The effects of sleep deprivation are well documented and can lead to:
- Compromised immune system
- Loss of memory
- Loss of concentration
- Hallucinations (prolonged deprivation)
- Mood swings
- Lack of physical performance
- Increased blood pressure
- Excess weight
- Lack of coordination
- Increase in diabetes
- Lowered hormone production
- Cardiovascular disease
While many of us have become dependent on technology and social media before bedtime, sleep experts at the National Sleep Foundation urge us to, “turn it off” and “tune it out” at least 60 minutes before retiring along with:
- Setting a regular bedtime
- Exposing ourselves to bright light in the daytime and avoiding it at night
- Regular exercise
- Creating a cool sleeping environment
- Avoiding caffeine at night
- No napping late in the day
Nutritional Sleep Support
Sometimes in spite of all we do to get, and maintain restful slumber, we still need help.
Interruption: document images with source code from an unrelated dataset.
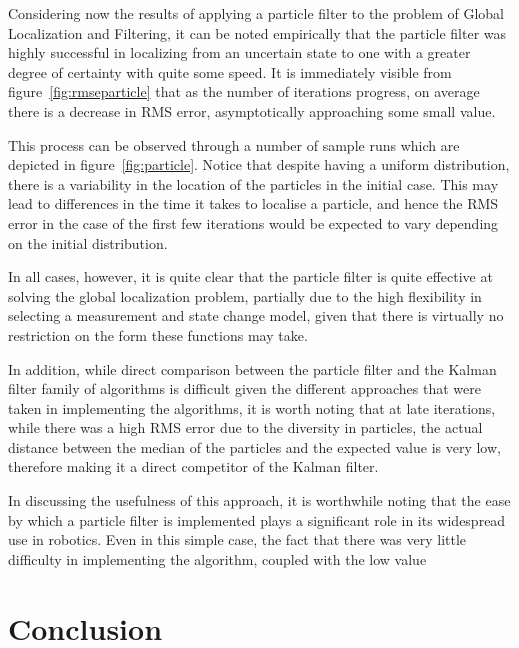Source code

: \documentclass[english]{article}
\begin{document}
Considering now the results of applying a particle filter to the problem of Global Localization and Filtering, it can be noted empirically that the particle filter was highly successful in localizing from an uncertain state to one with a greater degree of certainty with quite some speed. It is immediately visible from figure~\ref{fig:rmseparticle} that as the number of iterations progress, on average there is a decrease in RMS error, asymptotically approaching some small value.

This process can be observed through a number of sample runs which are depicted in figure~\ref{fig:particle}. Notice that despite having a uniform distribution, there is a variability in the location of the particles in the initial case. This may lead to differences in the time it takes to localise a particle, and hence the RMS error in the case of the first few iterations would be expected to vary depending on the initial distribution.

In all cases, however, it is quite clear that the particle filter is quite effective at solving the global localization problem, partially due to the high flexibility in selecting a measurement and state change model, given that there is virtually no restriction on the form these functions may take.

In addition, while direct comparison between the particle filter and the Kalman filter family of algorithms is difficult given the different approaches that were taken in implementing the algorithms, it is worth noting that at late iterations, while there was a high RMS error due to the diversity in particles, the actual distance between the median of the particles and the expected value is very low, therefore making it a direct competitor of the Kalman filter.

In discussing the usefulness of this approach, it is worthwhile noting that the ease by which a particle filter is implemented plays a significant role in its widespread use in robotics. Even in this simple case, the fact that there was very little difficulty in implementing the algorithm, coupled with the low value




\section{Conclusion}



\end{document}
Natural nutritional supplements offer additional support without the harmful side effects of narcotics and other sleep aids.
STRESS-RELAX MELATONIN 3MG – CHEWABLE 90 TABS – NATURAL FACTORS
Provides melatonin, the hormone secreted by the pineal gland that is stimulated by darkness. Promotes relaxation of the body.
Stress-Relax 5-Htp 100mg Enteric – 60 Caps – Natural Factors
5-Hydroxytryptophan (5-HTP) is an important amino acid that is necessary for emotional well-being.
Stress-Relax Tranquil Sleep – 60 Chewable Tabs – Natural Factors
Enhances the quality of sleep and supports relaxation naturally.
Given the technological demands, and multitude of distractions many of us face on a daily basis, quality sleep can be difficult. As we grow increasingly dependent on electronic devices to entertain us and keep us connected with others, our ability to wind down at the end of the day may be impaired. Taking steps to eliminate distractions at bedtime, as well as getting the proper balance of nutrition and exercise can help.